Early Lee Wright was born in Jefferson, Mississippi, on 10 February 1915 and moved to Clarksdale in 1937. His pre-radio jobs included farming, operating a train, running a mechanic shop, and managing a gospel group, the Four Star Quartet.
Wright hosted many well-known musicians on his radio program, including Muddy Waters, B. B. King, Sonny Boy Williamson II, Pinetop Perkins, Robert Nighthawk, and Elvis Presley. In the early 1950s Wright helped introduce a young Ike Turner to radio audiences; Turner went on to host a weekly show on WROX and played live broadcasts with his band, the Kings of Rhythm, and with his wife, Tina Turner.

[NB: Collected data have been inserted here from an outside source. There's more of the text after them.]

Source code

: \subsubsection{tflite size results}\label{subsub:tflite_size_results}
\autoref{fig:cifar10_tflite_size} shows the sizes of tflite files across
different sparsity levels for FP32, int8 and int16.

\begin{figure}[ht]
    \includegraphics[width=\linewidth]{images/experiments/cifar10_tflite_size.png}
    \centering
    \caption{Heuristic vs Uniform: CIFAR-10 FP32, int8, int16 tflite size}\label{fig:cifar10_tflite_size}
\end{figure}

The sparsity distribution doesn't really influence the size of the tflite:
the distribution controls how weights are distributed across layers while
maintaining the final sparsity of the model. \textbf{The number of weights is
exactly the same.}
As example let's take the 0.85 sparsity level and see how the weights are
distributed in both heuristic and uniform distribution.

Assuming that listeners knew the music he played, Wright rarely gave the name of the song or artist. He had a very personal delivery, creating a down-home feel to his radio broadcasts. Much of his banter was related to community events, church announcements, and even minor local occurrences: “I want to let you know that some snakes has been seen in the Roundyard neighborhood. The grass has grown up around the sidewalks and snakes has been seen, looking for water. And a man told me the other day, he saw a snake in the street.” All of his announcements were unscripted, and he put his personal stamp on advertisements: “At the M&F Grocery and Market, the aisles are so big that two shopping carts can pass each other and never bump into each other.” Members of Wright’s large audience, which included both black and white listeners, would call into WROX and request blues, soul, gospel, and R&B songs.

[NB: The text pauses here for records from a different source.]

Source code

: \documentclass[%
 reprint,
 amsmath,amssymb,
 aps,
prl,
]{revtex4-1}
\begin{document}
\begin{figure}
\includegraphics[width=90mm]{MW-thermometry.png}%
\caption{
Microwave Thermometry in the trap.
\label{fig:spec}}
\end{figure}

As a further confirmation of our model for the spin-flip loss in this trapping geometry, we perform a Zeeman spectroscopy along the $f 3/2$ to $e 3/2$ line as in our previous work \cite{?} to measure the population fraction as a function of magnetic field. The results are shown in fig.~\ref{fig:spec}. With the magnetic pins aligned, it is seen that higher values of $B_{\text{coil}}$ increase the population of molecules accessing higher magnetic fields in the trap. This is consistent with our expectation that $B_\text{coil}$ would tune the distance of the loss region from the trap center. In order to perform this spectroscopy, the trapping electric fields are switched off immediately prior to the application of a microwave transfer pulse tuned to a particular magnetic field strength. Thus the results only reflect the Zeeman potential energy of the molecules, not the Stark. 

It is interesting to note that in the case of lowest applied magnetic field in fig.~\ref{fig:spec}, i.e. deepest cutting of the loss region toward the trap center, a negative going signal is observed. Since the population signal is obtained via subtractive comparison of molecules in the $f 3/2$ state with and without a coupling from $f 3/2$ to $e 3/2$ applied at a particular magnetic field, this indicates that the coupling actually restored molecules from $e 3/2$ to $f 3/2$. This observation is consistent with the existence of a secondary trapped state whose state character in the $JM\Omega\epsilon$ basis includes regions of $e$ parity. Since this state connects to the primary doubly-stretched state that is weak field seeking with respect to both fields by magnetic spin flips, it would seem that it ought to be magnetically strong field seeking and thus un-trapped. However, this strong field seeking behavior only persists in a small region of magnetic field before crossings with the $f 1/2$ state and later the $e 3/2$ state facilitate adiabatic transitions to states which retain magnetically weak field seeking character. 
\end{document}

Wright’s long, distinguished career resulted in the creation of an annual lecture at the University of Mississippi’s Center for the Study of Southern Culture in the 1980s and 1990s. Every year, the Sunflower River Blues and Gospel Festival in Clarksdale gives the Early Wright Blues Heritage Award to nonmusicians who have helped “preserve, promote, perpetuate, and document blues in the Mississippi Delta.”
Wright retired from broadcasting in 1998 and died of a heart attack on 10 December 1999.
- Kenneth Bays, Blues Revue (March 2000)
- Douglas Martin, New York Times (17 December 1999)
- Panny Mayfield, Living Blues (May–June 2000)
- Andy McWilliams, Living Blues (September–October 1988)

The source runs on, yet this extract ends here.